NICOSIA, Cyprus -- President Bush sent a firm warning to the Iraqi people yesterday in a taped message aired on Baghdad television: Their country stands "on the brink of war. ... [The] Iraqi leadership has miscalculated."

In words clearly designed to drive a wedge between his viewers and President Saddam Hussein's ruling regime, Mr. Bush termed the invasion of Kuwait on Aug. 2 "an unprovoked attack on a small nation that posed no threat to your own."

"Kuwait was the victim, Iraq the aggressor," he said.

The broadcast was immediately followed by an Iraqi rebuttal that said Mr. Bush was lying.

In his speech, Mr. Bush stood before his desk in the Oval Office and declared: "Let there be no misunderstanding. We have no quarrel with the people of Iraq. I've said many times and I will repeat right now: Our only object is to oppose the invasion ordered by Saddam Hussein."

His eight-minute message was aired shortly after 7 p.m. in Baghdad, delivered in English with a voice-over White House translation and subtitles in Arabic. It was taped Wednesday after an Iraqi information official said that Baghdad would accept and telecast the president's remarks. The tape was delivered to Baghdad by a U.S. diplomatic courier and handed to Iraqi authorities by the charge d'affaires of the U.S. Embassy in Baghdad.

The Iraqi rebuttal was twice as long as the president's message. It accused Mr. Bush of lying and said he was naive to think that the 17 million Iraqis would hold a different view from that of Mr. Hussein, "a son of his country ... loved by the people." It accused Washington and Israel -- "the Zionist entity" -- of manipulating international response to the invasion and said Mr. Bush wanted "to become the dictator of the whole world."

Later, thousands of Iraqi demonstrators marched through Baghdad's streets, calling for "Death to Bush, Death to America!"

In his address, Mr. Bush outlined past U.N. Security Council resolutions demanding Iraq's withdrawal from Kuwait, and the Arab League majorities that "have condemned a brother Arab state."

"Iraq stands isolated and alone," he said.

Referring to Iraq's grueling 1980-1988 war with Iran, launched by Mr.
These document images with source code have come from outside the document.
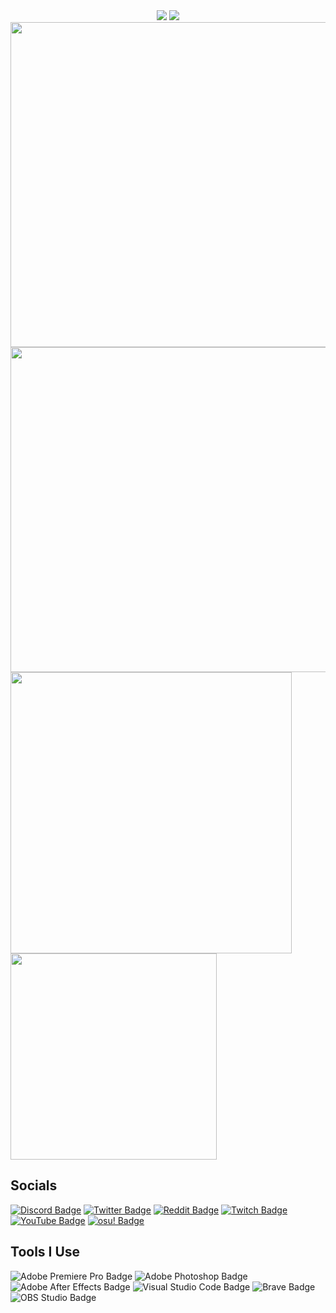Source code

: <div align = "center">
<!--Banner-->
<img src="https://capsule-render.vercel.app/api?type=waving&color=black&height=200&section=header" />

<!--Text-->
<img src = "https://readme-typing-svg.herokuapp.com?font=Poppins&size=30&duration=4000&color=F7F7F7&center=true&vCenter=true&height=70&lines=Hello+There!;Welcome+to+my+Profile"/>
</div>

<!--Stats-->
<img width=520vw align=top src = "https://github-readme-stats-itstatsuya.vercel.app/api?username=itstatsuya&&show_icons=true&title_color=f7f9f7&icon_color=ffffff&text_color=f7f9f7&bg_color=000000&border_radius=10&count_private=true&border_color=0000"/>

<!--Streak Stats-->
<img width=520vw align=top src = "https://github-readme-streak-stats.herokuapp.com?user=ItsTatsuya&theme=graywhite&date_format=j%20M%5B%20Y%5D&background=000000&stroke=FFFFFF&border=0000&ring=FFFFFF&fire=FFFFFF&currStreakNum=FFFFFF&sideNums=FFFFFF&currStreakLabel=FFFFFF&sideLabels=FFFFFF&dates=FFFFFF"/>

<!--Discord Lanyard-->
<img width=450vw align=top src = "https://lanyard.cnrad.dev/api/427729150569218049?theme=dark&bg=000000"/>

<!--Top Languages-->
<img  width= 330 align=top src = "https://github-readme-stats.vercel.app/api/top-langs/?username=ItsTatsuya&title_color=f7f9f7&text_color=f7f9f7&bg_color=000000&icon_color=ffffff&border_radius=10&border_color=0000"/> 

## Socials
[![Discord Badge](https://img.shields.io/badge/Discord-5865F2?logo=discord&logoColor=ffffff&color=000000&style=for-the-badge)](https://discord.com/users/427729150569218049)
[![Twitter Badge](https://img.shields.io/badge/Twitter-1DA1F2?logo=twitter&logoColor=ffffff&color=000000&style=for-the-badge)](https://twitter.com/ItsTatsuya)
[![Reddit Badge](https://img.shields.io/badge/Reddit-FF4500?logo=reddit&logoColor=ffffff&color=000000&style=for-the-badge)](https://www.reddit.com/user/Its_Tatsuya)
[![Twitch Badge](https://img.shields.io/badge/Twitch-9146FF?logo=twitch&logoColor=ffffff&color=000000&style=for-the-badge)](https://www.twitch.tv/its_tatsuya)
[![YouTube Badge](https://img.shields.io/badge/YouTube-F00?logo=youtube&logoColor=ffffff&color=000000&style=for-the-badge)](https://www.youtube.com/channel/UCJjiIOsGtoDHzPvovYAT3XQ)
[![osu! Badge](https://img.shields.io/badge/osu!-F6A?logo=osu&logoColor=ffffff&color=000000&style=for-the-badge)](https://osu.ppy.sh/users/20126160/osu)

## Tools I Use
![Adobe Premiere Pro Badge](https://img.shields.io/badge/Adobe%20Premiere%20Pro-99F?logo=adobepremierepro&logoColor=ffffff&color=000000&style=for-the-badge)
![Adobe Photoshop Badge](https://img.shields.io/badge/Adobe%20Photoshop-31A8FF?logo=adobephotoshop&logoColor=ffffff&color=000000&style=for-the-badge)
![Adobe After Effects Badge](https://img.shields.io/badge/Adobe%20After%20Effects-99F?logo=adobeaftereffects&logoColor=ffffff&color=000000&style=for-the-badge)
![Visual Studio Code Badge](https://img.shields.io/badge/Visual%20Studio%20Code-007ACC?logo=visualstudiocode&logoColor=ffffff&color=000000&style=for-the-badge)
![Brave Badge](https://img.shields.io/badge/Brave-FB542B?logo=brave&logoColor=ffffff&color=000000&style=for-the-badge)
![OBS Studio Badge](https://img.shields.io/badge/OBS%20Studio-302E31?logo=obsstudio&logoColor=ffffff&color=000000&style=for-the-badge)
Hussein, Mr. Bush added: "I do not believe that you, the people of Iraq, want war. You've borne untold suffering and hardship. ... No one knows what Iraq might be today, what prosperity and peace you might now enjoy, had your leaders not plunged you into war.
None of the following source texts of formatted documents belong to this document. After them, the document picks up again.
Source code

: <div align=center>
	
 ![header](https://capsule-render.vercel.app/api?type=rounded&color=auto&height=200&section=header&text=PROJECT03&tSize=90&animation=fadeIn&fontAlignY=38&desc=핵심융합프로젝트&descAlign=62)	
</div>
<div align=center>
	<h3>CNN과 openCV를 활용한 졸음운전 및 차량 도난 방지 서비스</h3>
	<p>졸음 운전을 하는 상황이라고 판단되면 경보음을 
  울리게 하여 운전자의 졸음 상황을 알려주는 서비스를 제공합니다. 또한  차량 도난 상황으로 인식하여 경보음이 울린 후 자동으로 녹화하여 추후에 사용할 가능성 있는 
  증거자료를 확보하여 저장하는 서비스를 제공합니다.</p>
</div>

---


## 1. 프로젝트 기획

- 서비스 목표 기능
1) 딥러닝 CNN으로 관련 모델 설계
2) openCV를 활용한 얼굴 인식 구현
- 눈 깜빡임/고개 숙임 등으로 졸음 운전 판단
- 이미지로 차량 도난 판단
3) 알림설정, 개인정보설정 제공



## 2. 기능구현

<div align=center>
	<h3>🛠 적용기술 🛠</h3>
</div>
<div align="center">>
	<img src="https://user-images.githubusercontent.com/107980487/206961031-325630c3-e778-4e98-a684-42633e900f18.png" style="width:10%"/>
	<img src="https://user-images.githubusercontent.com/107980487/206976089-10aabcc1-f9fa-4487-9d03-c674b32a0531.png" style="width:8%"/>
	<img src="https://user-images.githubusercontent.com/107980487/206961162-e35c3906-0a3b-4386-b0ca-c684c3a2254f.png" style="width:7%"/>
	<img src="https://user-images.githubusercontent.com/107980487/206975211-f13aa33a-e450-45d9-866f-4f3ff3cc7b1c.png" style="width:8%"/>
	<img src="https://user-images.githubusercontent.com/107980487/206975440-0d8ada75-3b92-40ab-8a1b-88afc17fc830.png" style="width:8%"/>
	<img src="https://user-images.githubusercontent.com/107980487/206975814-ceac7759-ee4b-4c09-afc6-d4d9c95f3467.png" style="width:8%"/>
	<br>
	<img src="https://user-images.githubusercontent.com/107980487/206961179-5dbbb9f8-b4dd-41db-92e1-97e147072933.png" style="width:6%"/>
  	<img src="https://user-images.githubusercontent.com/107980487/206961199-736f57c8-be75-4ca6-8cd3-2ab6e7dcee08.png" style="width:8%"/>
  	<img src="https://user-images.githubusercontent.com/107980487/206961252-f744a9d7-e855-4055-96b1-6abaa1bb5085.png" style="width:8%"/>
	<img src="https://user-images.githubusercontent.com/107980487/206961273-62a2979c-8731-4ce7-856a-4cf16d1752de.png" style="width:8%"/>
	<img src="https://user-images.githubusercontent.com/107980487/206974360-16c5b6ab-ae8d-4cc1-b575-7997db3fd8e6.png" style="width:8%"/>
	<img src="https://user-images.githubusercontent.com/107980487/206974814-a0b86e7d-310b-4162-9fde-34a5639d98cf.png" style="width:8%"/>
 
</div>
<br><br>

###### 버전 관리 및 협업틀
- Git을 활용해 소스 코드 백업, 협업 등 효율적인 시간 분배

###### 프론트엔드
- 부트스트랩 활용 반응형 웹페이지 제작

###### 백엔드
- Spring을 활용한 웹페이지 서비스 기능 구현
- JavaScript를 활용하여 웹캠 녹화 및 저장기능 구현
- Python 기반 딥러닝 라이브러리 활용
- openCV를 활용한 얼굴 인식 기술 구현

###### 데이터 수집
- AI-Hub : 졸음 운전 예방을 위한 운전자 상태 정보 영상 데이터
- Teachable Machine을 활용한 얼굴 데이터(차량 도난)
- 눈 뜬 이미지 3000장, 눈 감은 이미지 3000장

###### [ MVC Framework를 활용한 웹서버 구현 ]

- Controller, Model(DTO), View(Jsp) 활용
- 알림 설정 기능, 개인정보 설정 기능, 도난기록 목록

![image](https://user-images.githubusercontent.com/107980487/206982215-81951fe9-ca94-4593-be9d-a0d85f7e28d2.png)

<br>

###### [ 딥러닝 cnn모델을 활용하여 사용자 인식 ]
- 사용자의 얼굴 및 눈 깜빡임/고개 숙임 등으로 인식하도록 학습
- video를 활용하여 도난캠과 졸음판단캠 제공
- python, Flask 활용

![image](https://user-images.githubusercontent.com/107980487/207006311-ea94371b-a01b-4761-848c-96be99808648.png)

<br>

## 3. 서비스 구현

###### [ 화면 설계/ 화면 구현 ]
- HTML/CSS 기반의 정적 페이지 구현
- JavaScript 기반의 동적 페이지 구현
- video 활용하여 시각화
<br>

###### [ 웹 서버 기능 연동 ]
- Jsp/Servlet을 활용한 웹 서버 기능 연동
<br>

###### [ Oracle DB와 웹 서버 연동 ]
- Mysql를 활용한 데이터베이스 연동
"Now, once again, Iraq finds itself on the brink of war. Once again, the same Iraqi leadership has miscalculated. Once again, the Iraqi people face tragedy.
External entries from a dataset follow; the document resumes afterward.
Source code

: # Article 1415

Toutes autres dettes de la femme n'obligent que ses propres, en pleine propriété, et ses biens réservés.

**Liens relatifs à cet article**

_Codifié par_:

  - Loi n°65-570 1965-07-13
"Saddam Hussein has told you that Iraqi troops were invited into Kuwait. That's not true. In fact, in the face of far superior force, the people of Kuwait are bravely resisting this occupation. Your own returning soldiers will tell you the Kuwaitis are fighting valiantly in any way they can.

"Saddam Hussein tells you that this crisis is a struggle between Iraq and the United States. That's not true. In fact, it is Iraq against the world."

In the 45-day confrontation in the Persian Gulf, marked by a massive buildup of Western and allied Arab forces in Saudi Arabia and the gulf sheikdoms, there has been no visible sign of open discontent among Iraqis. A heavy security apparatus has smothered opposition since Mr. Hussein took power, and the Iraqi president grew in stature during the war against Iran, a popularity molded by an official personality cult that has made his face visible on signboards, shops and offices around the nation.

"War is not inevitable," Mr. Bush told his audience, which was hearing the U.S. president for the first time while American television viewers have been inundated by Mr. Hussein's pronouncements on developments. "It is still possible to bring this crisis to a peaceful end. No one -- not the American people, not this president -- wants war."

[In another development yesterday, Saudi Foreign Minister Prince Saud al-Faisal traveled to Moscow, where officials said he would sign a treaty re-establishing diplomatic relations between the countries, which were broken in 1938, Tass reported.]